Consolidation of seeds under few, large companies threaten the diversity of availability of seeds sources. In 2020, the top four corporations, Bayer (formerly Monsanto), Corteva (formerly DuPont), Syngenta (part of ChemChina), and Limagrain controlled 50% of the global seed market. 

In order for meaningful change and reconciliation to occur, Lilian emphasized the need for a shift in power structures and the need for people to indigenize their thinking. “It is hard to live in a world that is predominately operating from a place of control and commodifying life. It is hard to exist as an Indigenous person in a capitalist world. Ultimately, there has to be a shared sense of power—the power dynamics need to shift, and that doesn’t always happen.” 

As Indigenous communities across the United States work to revitalize their traditional food systems, there is a critical need for the restoration of their traditional seeds. In many communities, the supply of ancestral seeds has been reduced to handfuls or small containers of seeds that have been carefully selected over thousands of years as regionally adapted and culturally relevant foods. While working with the Native American Food Sovereignty Alliance (NAFSA) and Indigenous Seed Keepers Network, Lilian collaborated with Mohawk and Acoma Seedkeepers, Rowen White, and Aaron Lowden to host Indigenous Seed Sovereignty Assessment Trainings, traveling to different tribal communities to learn more about seed resilience in Indigenous communities.

Creating a Resilient Food Web 

In addition to strengthening Indigenous seed-sovereignty, Lilian stresses the need to rebuild Indigenous food and seed trade routes. “The majority of food is coming from outside our communities,” she said. “We need to map out our seed and food webs in order to build long term resilience and use our land and water in a wise way. In precolonial times, we partnered with relatives beyond our own families, clans, and tribal communities and this formed collective food and seed sovereignty. We must restore these traditional food routes to create a resilient web of seed sovereignty.”
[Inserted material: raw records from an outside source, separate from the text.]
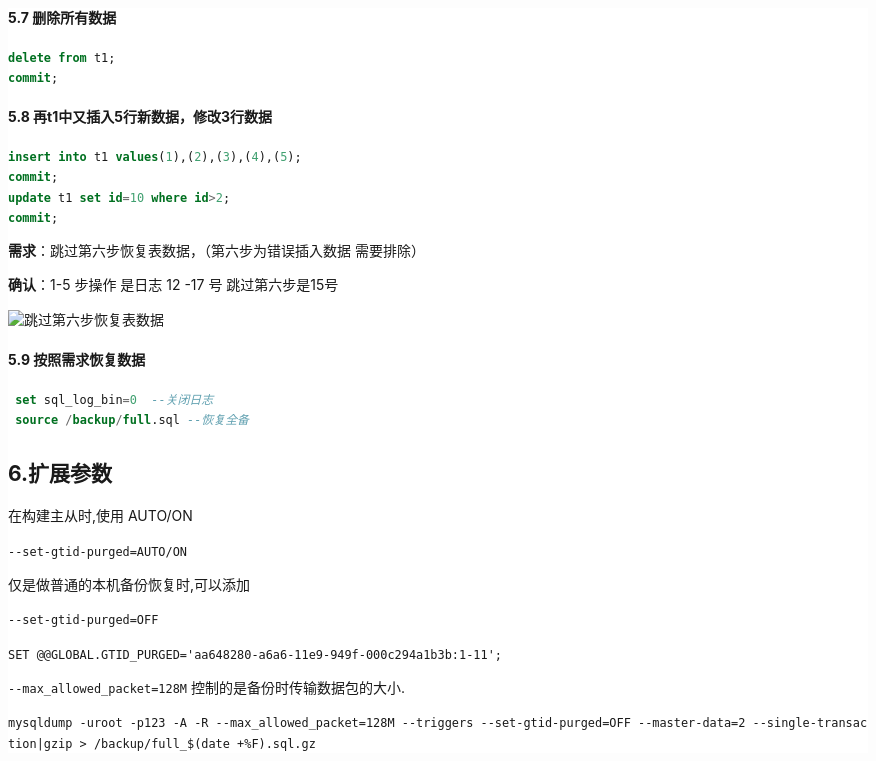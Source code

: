 
#### 5.7 删除所有数据

```sql
delete from t1;
commit;
```

 

#### 5.8 再t1中又插入5行新数据，修改3行数据

```sql
insert into t1 values(1),(2),(3),(4),(5);
commit;
update t1 set id=10 where id>2;
commit;
```

 

**需求**：跳过第六步恢复表数据，（第六步为错误插入数据 需要排除）

**确认**：1-5 步操作 是日志 12 -17 号 跳过第六步是15号


![跳过第六步恢复表数据](https://xin997.oss-cn-beijing.aliyuncs.com/xinblogs/webimg-DBA/Section7-1-10.png)



#### 5.9 按照需求恢复数据

```sql
 set sql_log_bin=0  --关闭日志
 source /backup/full.sql --恢复全备
```



## 6.扩展参数

 

在构建主从时,使用 AUTO/ON

`--set-gtid-purged=AUTO/ON`

 仅是做普通的本机备份恢复时,可以添加

`--set-gtid-purged=OFF` 

`SET @@GLOBAL.GTID_PURGED='aa648280-a6a6-11e9-949f-000c294a1b3b:1-11';`

`--max_allowed_packet=128M` 控制的是备份时传输数据包的大小.

```shell
mysqldump -uroot -p123 -A -R --max_allowed_packet=128M --triggers --set-gtid-purged=OFF --master-data=2 --single-transaction|gzip > /backup/full_$(date +%F).sql.gz
```

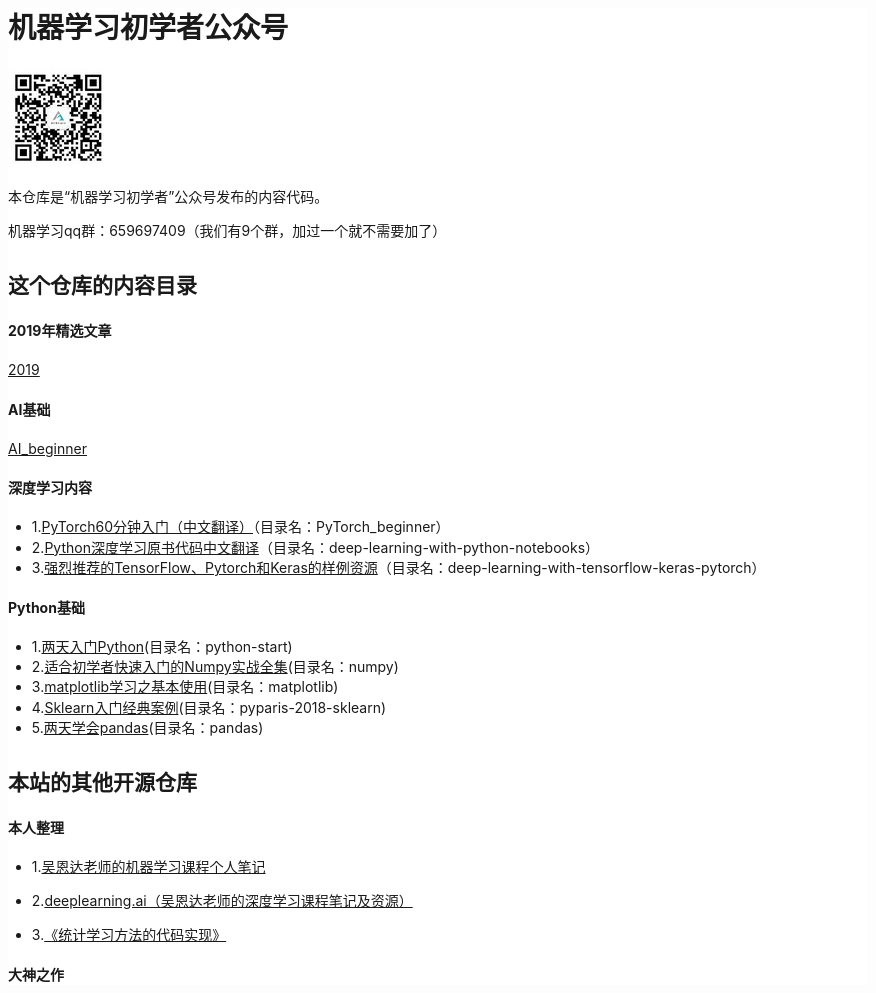 # 机器学习初学者公众号

![公众号](images/gongzhong.jpg)

本仓库是“机器学习初学者”公众号发布的内容代码。

机器学习qq群：659697409（我们有9个群，加过一个就不需要加了）

## 这个仓库的内容目录

#### 2019年精选文章

[2019](2019/)

#### AI基础

[AI_beginner](AI_beginner/)

#### 深度学习内容

- 1.[PyTorch60分钟入门（中文翻译）](PyTorch_beginner/)（目录名：PyTorch_beginner）
- 2.[Python深度学习原书代码中文翻译](deep-learning-with-python-notebooks/)（目录名：deep-learning-with-python-notebooks）
- 3.[强烈推荐的TensorFlow、Pytorch和Keras的样例资源](deep-learning-with-tensorflow-keras-pytorch/)（目录名：deep-learning-with-tensorflow-keras-pytorch）

#### Python基础

- 1.[两天入门Python](python-start/)(目录名：python-start)
- 2.[适合初学者快速入门的Numpy实战全集](numpy/)(目录名：numpy)
- 3.[matplotlib学习之基本使用](matplotlib/)(目录名：matplotlib)
- 4.[Sklearn入门经典案例](pyparis-2018-sklearn/)(目录名：pyparis-2018-sklearn)
- 5.[两天学会pandas](pandas/)(目录名：pandas)



## 本站的其他开源仓库

#### 本人整理

- 1.[吴恩达老师的机器学习课程个人笔记](https://github.com/fengdu78/Coursera-ML-AndrewNg-Notes)

- 2.[deeplearning.ai（吴恩达老师的深度学习课程笔记及资源）](https://github.com/fengdu78/deeplearning_ai_books)

- 3.[《统计学习方法的代码实现》](https://github.com/fengdu78/lihang-code)


#### 大神之作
As a seed steward, Lilian has been working to re-establish regional seed systems and Indigenous trade routes. While serving as Executive Director of NAFSA, Lilian supported the program Indigenous Seed Keepers Network (ISKN) whose mission is to nourish and help expand the Seed Sovereignty Movement across Turtle Island (North America). In addition to engaging with Indigenous farmers and seed keepers, Lilian also provided advocacy support on seed policy issues, such as guiding tribal communities on protecting their seeds from patenting and bio-piracy.  

Planting Hope for Future Generations 

Seed work is a powerful form of healing intergenerational historical trauma. As more Indigenous people restore their relationship to seeds, Lilian believes it can become part of the medicine to heal. Within her work, Lilian stresses the importance of holding space for the youth that she sees wanting to reconnect with themselves, their ancestry, and their land. “Within my processes of building my home or planting seeds, I always engage young people – whether that is in my own home, in my fields, or in community spaces. Creating opportunities for young people to be engaged and inspired is important and a lifelong commitment.” 

Despite the many challenges she faces in her work, Lilian said she can’t give up because she is a mother, and hopefully one day a grandmother. As she sees the Earth going through changes, she returns to Hopi prophecies that explain how the Earth needs to go through a cleansing and purification process and not to fear this. Rather, accept and welcome that part of purification as it builds resilience and helps the next generation.  

Ultimately, she hopes that seeds will help future generations remember their connections to themselves, their communities of origin, and their source of Indigenous resiliency.